Lancée l'été dernier, l'idée a maintenant pris corps et porte un nom: «Jeune théâtre romand itinérant» (JTRI). Les instigateurs du projet, les metteurs en scène français Gérard Desarthe et Jean Badin, entendent réunir chaque année un petit groupe de comédiens issus des Conservatoires de Lausanne et de Genève pour jouer devant un public très spécifique et difficile: les adolescents des collèges. De jeunes techniciens seront également de la partie.

Soutenu par René Gonzalez, directeur du Théâtre de Vidy et par le canton de Vaud en la personne de Brigitte Waridel, responsable des Affaires culturelles, le «Jeune théâtre romand itinérant» démarre sur des bases solides. Le projet sera financé par une association dotée de fonds propres. «L'Office fédéral de la culture est d'ores et déjà très intéressé, tout comme Pro Helvetia et Migros», précise René Gonzalez. «Cette initiative arrive à un moment particulièrement propice: d'ici à un an une école romande de théâtre doit voir le jour. Si l'aventure démarre à Lausanne, nous espérons convaincre rapidement les autres cantons d'y participer», ajoute Brigitte Waridel. Gérard Desarthe a sélectionné les huit premiers comédiens du JTRI. En juin, ils présenteront Electre de Jean Giraudoux à Vidy devant des collégiens et des professeurs. Si l'exercice convainc, la tournée inaugurale des écoles débutera en octobre. Entretien.

Le Temps: Pourquoi cette envie de toucher le public adolescent?

Gérard Desarthe: Les 16-18 ans découvrent le plus souvent le théâtre lors de sorties de classe qui se passent généralement très mal.
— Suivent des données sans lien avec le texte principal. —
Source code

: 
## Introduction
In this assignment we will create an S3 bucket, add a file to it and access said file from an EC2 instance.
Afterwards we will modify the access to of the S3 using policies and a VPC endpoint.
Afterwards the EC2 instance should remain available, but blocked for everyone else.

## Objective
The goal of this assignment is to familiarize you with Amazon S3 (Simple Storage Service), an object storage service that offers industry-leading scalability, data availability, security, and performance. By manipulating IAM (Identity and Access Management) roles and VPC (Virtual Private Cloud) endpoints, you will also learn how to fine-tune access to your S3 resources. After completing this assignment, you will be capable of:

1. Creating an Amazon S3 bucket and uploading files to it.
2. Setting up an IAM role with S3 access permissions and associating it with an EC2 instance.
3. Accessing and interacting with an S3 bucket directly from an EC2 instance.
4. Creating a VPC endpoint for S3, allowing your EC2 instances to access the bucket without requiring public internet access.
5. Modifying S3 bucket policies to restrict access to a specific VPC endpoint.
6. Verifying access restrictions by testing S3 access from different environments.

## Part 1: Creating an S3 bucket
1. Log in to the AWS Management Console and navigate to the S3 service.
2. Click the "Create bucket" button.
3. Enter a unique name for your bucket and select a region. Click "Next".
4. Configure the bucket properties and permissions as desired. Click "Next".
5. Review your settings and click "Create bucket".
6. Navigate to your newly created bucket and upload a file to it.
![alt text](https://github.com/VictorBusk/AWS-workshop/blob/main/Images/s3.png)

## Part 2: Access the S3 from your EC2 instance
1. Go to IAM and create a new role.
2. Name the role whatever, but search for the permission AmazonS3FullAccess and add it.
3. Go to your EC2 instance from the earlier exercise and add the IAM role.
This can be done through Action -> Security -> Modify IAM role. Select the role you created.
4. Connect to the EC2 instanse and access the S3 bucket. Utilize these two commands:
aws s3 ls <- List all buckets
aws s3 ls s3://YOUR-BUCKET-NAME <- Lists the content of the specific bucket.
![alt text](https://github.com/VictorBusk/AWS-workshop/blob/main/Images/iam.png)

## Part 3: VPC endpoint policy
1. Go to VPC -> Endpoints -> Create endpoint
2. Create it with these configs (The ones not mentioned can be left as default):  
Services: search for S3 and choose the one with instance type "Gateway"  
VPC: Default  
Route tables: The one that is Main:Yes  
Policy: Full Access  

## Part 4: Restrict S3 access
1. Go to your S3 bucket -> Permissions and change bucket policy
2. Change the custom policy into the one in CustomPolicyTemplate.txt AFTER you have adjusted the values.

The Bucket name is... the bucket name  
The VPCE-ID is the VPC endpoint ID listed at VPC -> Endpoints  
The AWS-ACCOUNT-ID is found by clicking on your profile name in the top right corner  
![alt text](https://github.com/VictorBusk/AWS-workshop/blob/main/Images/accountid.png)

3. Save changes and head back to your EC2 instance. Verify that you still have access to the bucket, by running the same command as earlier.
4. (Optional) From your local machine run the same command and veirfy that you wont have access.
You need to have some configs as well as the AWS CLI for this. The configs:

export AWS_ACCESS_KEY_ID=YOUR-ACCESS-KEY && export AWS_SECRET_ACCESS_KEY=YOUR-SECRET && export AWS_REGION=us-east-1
Les élèves sont peu ou pas du tout préparés. Et puis, surtout, ils se retrouvent à sept cents ou huit cents dans une salle, et très vite les avions en papier volent de toutes parts. Face à cette masse emmenée là de force par autocar, le théâtre ne peut pas sortir gagnant. Il s'agit donc d'aller au-devant de ce public et de créer les conditions pour qu'une réelle rencontre avec les comédiens et le théâtre puisse se produire.

– Quelles sont ces conditions?

– Nous avons fait construire une structure métallique démontable qui peut accueillir cent spectateurs au maximum. Le public est assis tout autour de la scène, et les spectateurs du premier rang peuvent presque toucher les cheveux des comédiens. Nous avons testé cette structure dans les écoles de Savoie pendant deux ans. Les élèves, qui assistaient le plus souvent pour la première fois à une représentation, étaient à chaque fois profondément troublés par ce face-à-face avec les comédiens. Leur écoute était d'une qualité exceptionnelle. Il est essentiel que ce soit la troupe des comédiens qui s'invite dans les locaux mêmes de l'école où nous installons les tréteaux. La préparation des élèves par les professeurs est une autre clé de la réussite de l'opération.

– En Savoie, vous collaboriez avec des comédiens professionnels chevronnés. Ici, vous vous adressez à des comédiens fraîchement sortis des conservatoires. Pourquoi?

– C'est René Gonzalez qui m'a signalé qu'en Suisse, les diplômés des écoles de théâtre ne disposaient d'aucunes structures d'accueil ou de soutien lors des premières années de leur vie professionnelle. En France, le Jeune Théâtre national permet aux jeunes comédiens de passer en douceur du cocon du conservatoire à la réalité de la profession. L'idée ici est de permettre aux jeunes comédiens de se retrouver immédiatement dans le feu de l'action.

– Envisagez-vous la participation d'autres metteurs en scène au projet?

– L'idéal serait que chaque année un nouveau metteur en scène prenne en main la promotion sortante du conservatoire. Pour le moment, le projet est suisse mais on peut tout à fait imaginer des collaborations avec la France ainsi que des tournées transfrontalières. Tout dépendra de l'accueil qui sera réservé au spectacle-test présenté à Vidy au mois de juin.

Électre, JTRI, Théâtre de Vidy, loc. 021/ 619 45 45. Du 16 au 27 juin.